Interview : Romain Ferrari, président de la Fondation 2019

Après son entrée dans l’entreprise familiale en 1991 pour s’occuper du développement technique et des produits, Romain Ferrari choisit d’orienter Ferrari SA sur une démarche de développement durable tout en gardant la production en France. Les défis sont nombreux et au fil des années, un constat émerge : les produits écologiquement responsables sont par essence plus chers que les produits polluants, sanitairement moins responsable ou présentant un impact social négatif. Malgré de nombreuses innovations pour faire baisser au maximum le coût global de ses produits, l’intégration des externalités n’est pas concurrentielle. Pour le moment.
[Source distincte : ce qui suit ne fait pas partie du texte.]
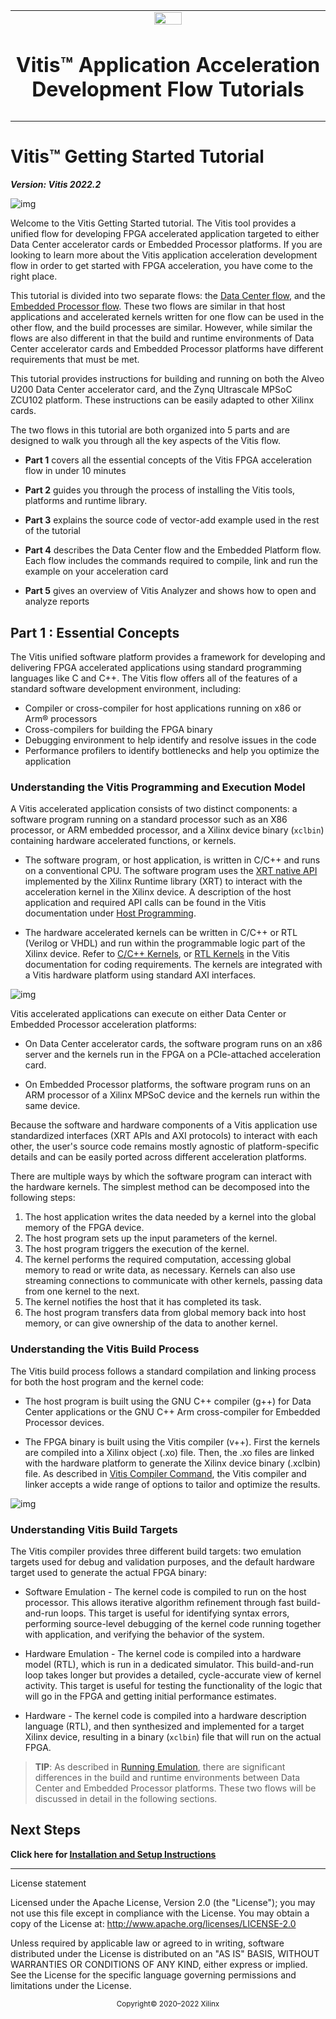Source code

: <table class="sphinxhide" width="100%">
 <tr>
   <td align="center"><img src="https://raw.githubusercontent.com/Xilinx/Image-Collateral/main/xilinx-logo.png" width="30%"/><h1>Vitis™ Application Acceleration Development Flow Tutorials</h1>

   </td>
 </tr>
 <tr>
 <td>
 </td>
 </tr>
</table>

# Vitis™ Getting Started Tutorial

***Version: Vitis 2022.2***

![img](./images/vitis_101.png)

Welcome to the Vitis Getting Started tutorial. The Vitis tool provides a unified flow for developing FPGA accelerated application targeted to either Data Center accelerator cards or Embedded Processor platforms. If you are looking to learn more about the Vitis application acceleration development flow in order to get started with FPGA acceleration, you have come to the right place.

This tutorial is divided into two separate flows: the [Data Center flow](https://docs.xilinx.com/r/en-US/ug1393-vitis-application-acceleration/Data-Center-Application-Acceleration-Development-Flow), and the [Embedded Processor flow](https://docs.xilinx.com/r/en-US/ug1393-vitis-application-acceleration/Embedded-Processor-Application-Acceleration-Development-Flow). These two flows are similar in that host applications and accelerated kernels written for one flow can be used in the other flow, and the build processes are similar. However, while similar the flows are also different in that the build and runtime environments of Data Center accelerator cards and Embedded Processor platforms have different requirements that must be met.

This tutorial provides instructions for building and running on both the Alveo U200 Data Center accelerator card, and the Zynq Ultrascale MPSoC ZCU102 platform. These instructions can be easily adapted to other Xilinx cards. 

The two flows in this tutorial are both organized into 5 parts and are designed to walk you through all the key aspects of the Vitis flow.

* **Part 1** covers all the essential concepts of the Vitis FPGA acceleration flow in under 10 minutes

* **Part 2** guides you through the process of installing the Vitis tools, platforms and runtime library.

* **Part 3** explains the source code of vector-add example used in the rest of the tutorial

* **Part 4** describes the Data Center flow and the Embedded Platform flow. Each flow includes the commands required to compile, link and run the example on your acceleration card

* **Part 5** gives an overview of Vitis Analyzer and shows how to open and analyze reports

## Part 1 : Essential Concepts

The Vitis unified software platform provides a framework for developing and delivering FPGA accelerated applications using standard programming languages like C and C++. The Vitis flow offers all of the features of a standard software development environment, including:

* Compiler or cross-compiler for host applications running on x86 or Arm® processors
* Cross-compilers for building the FPGA binary
* Debugging environment to help identify and resolve issues in the code
* Performance profilers to identify bottlenecks and help you optimize the application

### Understanding the Vitis Programming and Execution Model

A Vitis accelerated application consists of two distinct components: a software program running on a standard processor such as an X86 processor, or ARM embedded processor, and a Xilinx device binary (`xclbin`) containing hardware accelerated functions, or kernels.

* The software program, or host application, is written in C/C++ and runs on a conventional CPU. The software program uses the [XRT native API](https://xilinx.github.io/XRT/master/html/index.html) implemented by the Xilinx Runtime library (XRT) to interact with the acceleration kernel in the Xilinx device. A description of the host application and required API calls can be found in the Vitis documentation under [Host Programming](https://docs.xilinx.com/r/en-US/ug1393-vitis-application-acceleration/Host-Programming).

* The hardware accelerated kernels can be written in C/C++ or RTL (Verilog or VHDL) and run within the programmable logic part of the Xilinx device. Refer to [C/C++ Kernels](https://docs.xilinx.com/r/en-US/ug1393-vitis-application-acceleration/C/C-Kernels), or [RTL Kernels](https://docs.xilinx.com/r/en-US/ug1393-vitis-application-acceleration/RTL-Kernels) in the Vitis documentation for coding requirements. The kernels are integrated with a Vitis hardware platform using standard AXI interfaces.

![img](./images/part1_execution_model.png)

Vitis accelerated applications can execute on either Data Center or Embedded Processor acceleration platforms:

* On Data Center accelerator cards, the software program runs on an x86 server and the kernels run in the FPGA on a PCIe-attached acceleration card.

* On Embedded Processor platforms, the software program runs on an ARM processor of a Xilinx MPSoC device and the kernels run within the same device. 

Because the software and hardware components of a Vitis application use standardized interfaces (XRT APIs and AXI protocols) to interact with each other, the user's source code remains mostly agnostic of platform-specific details and can be easily ported across different acceleration platforms.

There are multiple ways by which the software program can interact with the hardware kernels. The simplest method can be decomposed into the following steps:

1. The host application writes the data needed by a kernel into the global memory of the FPGA device.
2. The host program sets up the input parameters of the kernel.
3. The host program triggers the execution of the kernel.
4. The kernel performs the required computation, accessing global memory to read or write data, as necessary. Kernels can also use streaming connections to communicate with other kernels, passing data from one kernel to the next.
5. The kernel notifies the host that it has completed its task.
6. The host program transfers data from global memory back into host memory, or can give ownership of the data to another kernel.

### Understanding the Vitis Build Process

The Vitis build process follows a standard compilation and linking process for both the host program and the kernel code:

* The host program is built using the GNU C++ compiler (g++) for Data Center applications or the GNU C++ Arm cross-compiler for Embedded Processor devices.

* The FPGA binary is built using the Vitis compiler (v++). First the kernels are compiled into a Xilinx object (.xo) file. Then, the .xo files are linked with the hardware platform to generate the Xilinx device binary (.xclbin) file. As described in [Vitis Compiler Command](https://docs.xilinx.com/r/en-US/ug1393-vitis-application-acceleration/Vitis-Compiler-Command), the Vitis compiler and linker accepts a wide range of options to tailor and optimize the results.

![img](./images/part1_build_flow.png)

### Understanding Vitis Build Targets

The Vitis compiler provides three different build targets: two emulation targets used for debug and validation purposes, and the default hardware target used to generate the actual FPGA binary:

* Software Emulation - The kernel code is compiled to run on the host processor. This allows iterative algorithm refinement through fast build-and-run loops. This target is useful for identifying syntax errors, performing source-level debugging of the kernel code running together with application, and verifying the behavior of the system.

* Hardware Emulation - The kernel code is compiled into a hardware model (RTL), which is run in a dedicated simulator. This build-and-run loop takes longer but provides a detailed, cycle-accurate view of kernel activity. This target is useful for testing the functionality of the logic that will go in the FPGA and getting initial performance estimates.

* Hardware - The kernel code is compiled into a hardware description language (RTL), and then synthesized and implemented for a target Xilinx device, resulting in a binary (`xclbin`) file that will run on the actual FPGA.

>**TIP**: As described in [Running Emulation](https://docs.xilinx.com/r/en-US/ug1393-vitis-application-acceleration/Running-Emulation), there are significant differences in the build and runtime environments between Data Center and Embedded Processor platforms. These two flows will be discussed in detail in the following sections.

## Next Steps

  **Click here for [Installation and Setup Instructions](./Part2.md)**

*************************************
License statement

Licensed under the Apache License, Version 2.0 (the "License");
you may not use this file except in compliance with the License.
You may obtain a copy of the License at: http://www.apache.org/licenses/LICENSE-2.0

Unless required by applicable law or agreed to in writing, software
distributed under the License is distributed on an "AS IS" BASIS,
WITHOUT WARRANTIES OR CONDITIONS OF ANY KIND, either express or implied.
See the License for the specific language governing permissions and
limitations under the License.

<p class="sphinxhide" align="center"><sup>Copyright&copy; 2020–2022 Xilinx</sup></p>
Afin de changer la donne et de réduire pour les consommateurs le prix des biens et services écologiques, il monte la Fondation 2019, sous l’égide Fondation de France, afin de faire enfin converger l’économie et l’écologie. Sa mission se concentre principalement à combler les lacunes du système économique à l’origine des déséquilibres que l’on connait aujourd’hui, notamment grâce à des travaux pour favoriser l’intégration des coûts écologiques et sociaux dans le prix des biens et services.

 

1. Quel est votre sentiment par rapport au potentiel que représente l’économie circulaire pour notre société, en termes économiques, environnementaux et sociétaux ?

Le sujet de l’économie circulaire est à resituer par rapport aux grandes dates du développement durable. Si l’on s’en réfère au rapport Brundtland rédigé en 1987 par la Commission Mondiale sur l’Environnement et le Développement de l’Organisation des Nations Unies, qui a abouti par la signature de la Déclaration de Rio en 1992 lors du troisième sommet de la Terre, il apparait qu’il y a cette époque une vraie prise de conscience politique par rapport à l’environnement. Ces textes fondateurs du développement durable devaient permettre de penser la croissance tout en infléchissant les impacts climatiques et sociétaux. 26 ans plus tard, force est de constater qu’il s’agit d’un total échec !

En effet, les générations actuelles sont confrontées à une conjoncture économique compliquée où le travail ne court par les rues alors que les efforts vis-à-vis des impacts environnementaux doivent être le plus « visibles » possible, sans pour autant que l’on s’attaque aux grands problèmes structurels. Ainsi, alors que tous les rapports indiquent qu’il faudrait infléchir la consommation de ressource pour atteindre les Objectifs du Développement Durable des Accords de Paris, le rapport de 2016 du PNUE sur la consommation de ressources montre que le découplage relatif repart dans le mauvais sens, à la suite de la crise de 2008 : la consommation de ressource augmente un peu plus vite que la croissance du PIB !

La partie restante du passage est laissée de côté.